Üzülerek söylememiz gerekiyor ki, İlahi enbiyaların her birinin vefatından sonra taraftarlarının çokğu peygamberlerinin belirlediği yoldan sapmışlardır. Nübüvvet ilmi ile kendi ümmetinin geleceğini açıkça gören Peygamber efendimiz (s.a.a) çeşitli rivayetlerde (ümmetin fırkalar bölünmesi hadisleri)  bu olaydan haber vermiştir. “İftirakı ümmet” hadislerini hem Şia ve hem de Ehlisünnet muhaddisleri farklı senetlerle nakletmişlerdir.[1] Bu rivayet “Hisali Şeyh Saduk’ “Tefsiri ayaşi” ve Taberisinin “İhticac” adlı eseri olmak üzere Şia’nın kaynak kitaplarında nakledilmiştir.[2] Bu rivayetlerin içermiş olduğu mana tevatür (tevatüri manevi) boyutundadır. Yani rivayetin metinde zikredilen kelimeler bakımından bir birinden farklı kelimeler içermiş olsa bile hepsinin taşımış oldukları mana aynı ve birdir.

Bu rivayetlere göre, Peygamber efendimiz (s.a.a) kendi vefatından sonra ümmetinin yetmiş üç fırkaya bölüneceğini önceden haber vermiştir.

Ümmetin fırkalara bölünmesi rivayetlerinin içinde senedi en sahih olanı, Kuleyni’nin “Kafi” adlı kitabında İmam Bakır’dan (a.s) naklettiği hadistir. Dolayısıyla bu hadisin senet ve metni örnek babından incelenecektir.

Hadisin Senedi:

Muhammed b. Yahya Ahamet b. İsa’dan, İsan da ibni Mahbubdan, ibni Mahbub da Cemil b. Salih’ten, ibni Salih de Ebu Halit el-Kabili den o da Ebu Cafer’den (imam Bakırdan) (a.s.), bu hadisi nakletmişlerdir. İşte buradaki rivayetin senedi budur[3]

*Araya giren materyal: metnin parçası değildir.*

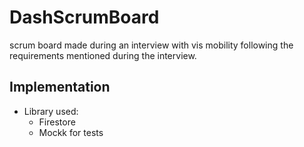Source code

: # DashScrumBoard
scrum board made during an interview with vis mobility following the requirements mentioned during the interview. 


## Implementation
- Library used:
  - Firestore
  - Mockk for tests

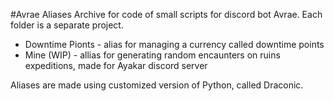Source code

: #Avrae Aliases
Archive for code of small scripts for discord bot Avrae. Each folder is a separate project.

- Downtime Pionts - alias for managing a currency called downtime points
- Mine (WIP) - allias for generating random encaunters on ruins expeditions, made for Ayakar discord server

Aliases are made using customized version of Python, called Draconic.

Hadislerin senet açısından farklı kısımları vardır. Eğer hadisin senedinde yer alan fertlerin tümü Şia ve sıkka (güvenilir insanlar) olursa hadis, hadis bilim ıstılahına göre “sahih”tir.[4] Eğer hadisin senedinde yer alan fertler kendi zamanının âlim ve büyüklerinden olurlarsa hadisin sadır olduğuna dair olan güven daha da çok artar. İmam Bakır’dan rivayet edilen hadis işte bu kısımdandır. Zira hadisin senedinde olan fertlerin hepsi büyük ve âlim kişilerdir. Muhammed bin Yahya büyük şahsiyetlerdendir ki Necaşi onun hakkında şöyle diyor: “O kendi zamanında bizim ashabımızın büyüklerindendir ve yüksek derecede güvenilir bir kimsedir.”[5]

Ahmet bin Muhammed bin İsa hakkında da şöyle der: “Ebu Cafer Kum’luların şeyhi ve fakihidir.”[6] Hasan bin Mahbub rical kaynaklarımızda güvenilir ve üzerinde icma edilmiş olan ashaptandır.”[7] Cemil bin Salih ve ebu Halid kabuli de büyüklerden sayılmaktadır.[8]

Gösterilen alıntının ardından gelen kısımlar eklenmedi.